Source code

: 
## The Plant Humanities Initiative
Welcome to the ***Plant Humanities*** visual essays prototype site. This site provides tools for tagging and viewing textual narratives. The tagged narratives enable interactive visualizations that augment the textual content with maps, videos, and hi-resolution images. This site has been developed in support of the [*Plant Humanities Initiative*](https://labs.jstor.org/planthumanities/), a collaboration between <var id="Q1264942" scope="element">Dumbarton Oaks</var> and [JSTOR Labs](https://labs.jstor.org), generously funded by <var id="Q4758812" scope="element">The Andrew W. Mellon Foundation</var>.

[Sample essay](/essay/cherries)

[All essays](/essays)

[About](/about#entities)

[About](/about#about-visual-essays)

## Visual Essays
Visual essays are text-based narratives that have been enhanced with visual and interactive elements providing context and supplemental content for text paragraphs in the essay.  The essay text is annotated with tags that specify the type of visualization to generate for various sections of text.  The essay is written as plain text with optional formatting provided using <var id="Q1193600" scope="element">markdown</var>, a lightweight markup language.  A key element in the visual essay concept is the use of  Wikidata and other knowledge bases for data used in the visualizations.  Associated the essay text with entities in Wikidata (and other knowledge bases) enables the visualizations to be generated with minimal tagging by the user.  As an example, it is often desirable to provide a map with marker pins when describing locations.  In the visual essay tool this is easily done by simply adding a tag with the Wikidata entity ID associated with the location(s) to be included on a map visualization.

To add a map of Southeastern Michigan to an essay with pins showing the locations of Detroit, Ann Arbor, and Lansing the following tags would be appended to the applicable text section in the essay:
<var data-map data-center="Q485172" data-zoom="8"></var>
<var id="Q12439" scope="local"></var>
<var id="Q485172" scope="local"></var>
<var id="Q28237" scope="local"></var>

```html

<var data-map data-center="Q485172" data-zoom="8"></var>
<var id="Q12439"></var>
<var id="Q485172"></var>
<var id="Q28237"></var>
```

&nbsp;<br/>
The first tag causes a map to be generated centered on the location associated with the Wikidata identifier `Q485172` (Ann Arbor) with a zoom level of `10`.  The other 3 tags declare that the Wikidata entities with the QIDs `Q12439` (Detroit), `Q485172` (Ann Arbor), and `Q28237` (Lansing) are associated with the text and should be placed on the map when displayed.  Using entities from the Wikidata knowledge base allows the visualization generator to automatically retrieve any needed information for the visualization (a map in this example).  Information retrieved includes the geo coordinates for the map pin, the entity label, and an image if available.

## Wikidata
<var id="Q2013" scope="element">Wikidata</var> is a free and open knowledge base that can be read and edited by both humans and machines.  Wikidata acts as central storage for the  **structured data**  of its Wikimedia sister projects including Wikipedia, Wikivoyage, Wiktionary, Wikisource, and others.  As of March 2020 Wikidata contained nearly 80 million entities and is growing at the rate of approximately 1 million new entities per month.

------------------------------------------------------------

Looking at the listing above, which lines hold "about"? Copy every such line.

[About](/about#entities)
[About](/about#about-visual-essays)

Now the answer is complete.